=== Records excerpted from a collection ===
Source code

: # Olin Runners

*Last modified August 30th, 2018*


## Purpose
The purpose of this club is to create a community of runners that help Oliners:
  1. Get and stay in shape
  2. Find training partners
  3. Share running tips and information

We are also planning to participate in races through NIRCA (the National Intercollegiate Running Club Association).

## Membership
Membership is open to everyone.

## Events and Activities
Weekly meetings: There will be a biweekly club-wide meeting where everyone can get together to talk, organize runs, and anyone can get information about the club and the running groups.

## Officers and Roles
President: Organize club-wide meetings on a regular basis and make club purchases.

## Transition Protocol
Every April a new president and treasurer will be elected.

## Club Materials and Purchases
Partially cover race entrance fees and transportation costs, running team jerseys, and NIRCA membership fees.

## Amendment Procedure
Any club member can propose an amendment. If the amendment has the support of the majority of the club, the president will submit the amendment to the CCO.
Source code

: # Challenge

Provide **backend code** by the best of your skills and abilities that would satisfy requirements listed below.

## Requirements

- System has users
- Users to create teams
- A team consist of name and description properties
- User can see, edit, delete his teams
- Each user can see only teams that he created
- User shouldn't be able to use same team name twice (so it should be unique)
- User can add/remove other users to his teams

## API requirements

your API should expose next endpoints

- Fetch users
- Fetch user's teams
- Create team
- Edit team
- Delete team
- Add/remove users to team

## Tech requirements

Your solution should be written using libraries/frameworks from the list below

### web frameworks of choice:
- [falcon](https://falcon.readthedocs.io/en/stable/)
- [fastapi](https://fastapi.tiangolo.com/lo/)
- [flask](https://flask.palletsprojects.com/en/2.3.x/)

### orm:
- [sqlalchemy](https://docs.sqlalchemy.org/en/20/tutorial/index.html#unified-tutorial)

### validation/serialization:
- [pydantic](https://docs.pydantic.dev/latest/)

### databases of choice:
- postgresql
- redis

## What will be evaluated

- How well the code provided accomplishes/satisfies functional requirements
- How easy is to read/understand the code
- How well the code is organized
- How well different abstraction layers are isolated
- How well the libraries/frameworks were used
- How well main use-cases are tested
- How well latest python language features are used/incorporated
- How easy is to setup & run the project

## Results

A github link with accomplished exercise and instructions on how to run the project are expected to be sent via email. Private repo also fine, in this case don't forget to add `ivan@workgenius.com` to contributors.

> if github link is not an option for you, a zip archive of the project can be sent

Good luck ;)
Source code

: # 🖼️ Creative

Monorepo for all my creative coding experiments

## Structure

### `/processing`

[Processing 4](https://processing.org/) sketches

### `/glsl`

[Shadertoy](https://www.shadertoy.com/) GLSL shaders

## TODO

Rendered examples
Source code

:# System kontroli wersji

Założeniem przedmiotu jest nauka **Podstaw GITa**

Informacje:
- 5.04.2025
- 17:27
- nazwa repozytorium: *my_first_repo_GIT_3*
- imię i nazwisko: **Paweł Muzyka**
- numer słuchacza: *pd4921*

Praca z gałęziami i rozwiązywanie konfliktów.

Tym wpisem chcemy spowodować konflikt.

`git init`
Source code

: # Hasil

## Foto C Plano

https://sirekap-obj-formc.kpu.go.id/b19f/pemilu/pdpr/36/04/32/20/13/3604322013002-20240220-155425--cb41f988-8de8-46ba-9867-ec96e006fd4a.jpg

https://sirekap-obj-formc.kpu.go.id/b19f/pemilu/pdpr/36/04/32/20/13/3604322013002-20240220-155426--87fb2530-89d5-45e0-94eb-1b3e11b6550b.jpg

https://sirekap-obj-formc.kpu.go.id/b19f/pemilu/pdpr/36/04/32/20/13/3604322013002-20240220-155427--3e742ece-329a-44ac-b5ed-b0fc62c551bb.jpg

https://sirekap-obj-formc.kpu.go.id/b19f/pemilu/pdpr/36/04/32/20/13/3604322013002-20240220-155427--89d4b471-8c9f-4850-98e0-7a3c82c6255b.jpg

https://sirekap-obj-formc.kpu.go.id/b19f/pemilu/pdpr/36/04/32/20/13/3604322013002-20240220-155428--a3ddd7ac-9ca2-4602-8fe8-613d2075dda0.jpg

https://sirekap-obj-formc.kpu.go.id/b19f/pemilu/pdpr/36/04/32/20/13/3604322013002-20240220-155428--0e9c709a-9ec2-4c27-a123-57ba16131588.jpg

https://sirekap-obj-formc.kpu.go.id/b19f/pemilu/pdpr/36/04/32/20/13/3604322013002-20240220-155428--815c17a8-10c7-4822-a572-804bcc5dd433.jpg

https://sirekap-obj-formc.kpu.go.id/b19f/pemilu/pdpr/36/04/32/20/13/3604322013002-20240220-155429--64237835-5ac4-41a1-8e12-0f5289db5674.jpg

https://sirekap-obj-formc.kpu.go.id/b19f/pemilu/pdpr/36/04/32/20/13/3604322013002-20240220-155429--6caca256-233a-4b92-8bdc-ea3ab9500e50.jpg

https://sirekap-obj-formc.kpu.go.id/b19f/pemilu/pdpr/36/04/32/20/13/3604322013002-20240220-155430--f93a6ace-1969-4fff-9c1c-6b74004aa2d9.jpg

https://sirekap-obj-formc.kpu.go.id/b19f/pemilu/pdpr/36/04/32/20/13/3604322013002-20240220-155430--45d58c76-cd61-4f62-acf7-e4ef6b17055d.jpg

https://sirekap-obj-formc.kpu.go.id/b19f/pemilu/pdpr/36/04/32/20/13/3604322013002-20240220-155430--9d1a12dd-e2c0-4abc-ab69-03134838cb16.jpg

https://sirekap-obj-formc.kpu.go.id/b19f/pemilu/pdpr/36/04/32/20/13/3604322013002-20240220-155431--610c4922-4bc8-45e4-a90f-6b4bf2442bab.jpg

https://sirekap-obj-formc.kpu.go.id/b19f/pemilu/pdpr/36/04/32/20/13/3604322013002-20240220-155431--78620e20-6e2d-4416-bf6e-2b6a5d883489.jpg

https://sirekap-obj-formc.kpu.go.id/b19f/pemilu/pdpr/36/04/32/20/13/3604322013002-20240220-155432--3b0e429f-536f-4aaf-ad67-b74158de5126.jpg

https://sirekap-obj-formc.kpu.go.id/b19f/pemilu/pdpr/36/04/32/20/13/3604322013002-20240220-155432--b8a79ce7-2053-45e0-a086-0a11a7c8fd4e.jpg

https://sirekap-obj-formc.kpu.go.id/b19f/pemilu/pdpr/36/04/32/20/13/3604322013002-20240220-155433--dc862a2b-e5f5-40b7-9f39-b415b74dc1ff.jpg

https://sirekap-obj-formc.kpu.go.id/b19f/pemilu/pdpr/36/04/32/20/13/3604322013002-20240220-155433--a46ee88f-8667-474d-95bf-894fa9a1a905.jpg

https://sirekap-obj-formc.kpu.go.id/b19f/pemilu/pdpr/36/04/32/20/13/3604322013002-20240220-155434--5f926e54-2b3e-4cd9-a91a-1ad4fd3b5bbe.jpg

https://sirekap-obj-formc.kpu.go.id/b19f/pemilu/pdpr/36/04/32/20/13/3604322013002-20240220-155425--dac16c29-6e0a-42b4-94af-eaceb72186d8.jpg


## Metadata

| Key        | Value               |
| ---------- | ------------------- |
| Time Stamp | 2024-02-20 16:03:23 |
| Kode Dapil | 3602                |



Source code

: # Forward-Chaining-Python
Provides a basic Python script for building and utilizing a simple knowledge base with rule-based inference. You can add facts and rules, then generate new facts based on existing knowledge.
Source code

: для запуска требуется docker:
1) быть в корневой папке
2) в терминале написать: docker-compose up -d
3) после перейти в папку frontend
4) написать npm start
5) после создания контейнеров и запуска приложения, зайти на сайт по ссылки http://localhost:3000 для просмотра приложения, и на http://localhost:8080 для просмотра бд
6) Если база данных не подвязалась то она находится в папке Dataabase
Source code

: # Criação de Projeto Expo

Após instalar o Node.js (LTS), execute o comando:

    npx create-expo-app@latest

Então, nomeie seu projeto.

=== TASK STATEMENT ===
When a line in the data above contains the string "well", copy that line.

=== ANSWER SECTION ===
- How well the code provided accomplishes/satisfies functional requirements
- How well the code is organized
- How well different abstraction layers are isolated
- How well the libraries/frameworks were used
- How well main use-cases are tested
- How well latest python language features are used/incorporated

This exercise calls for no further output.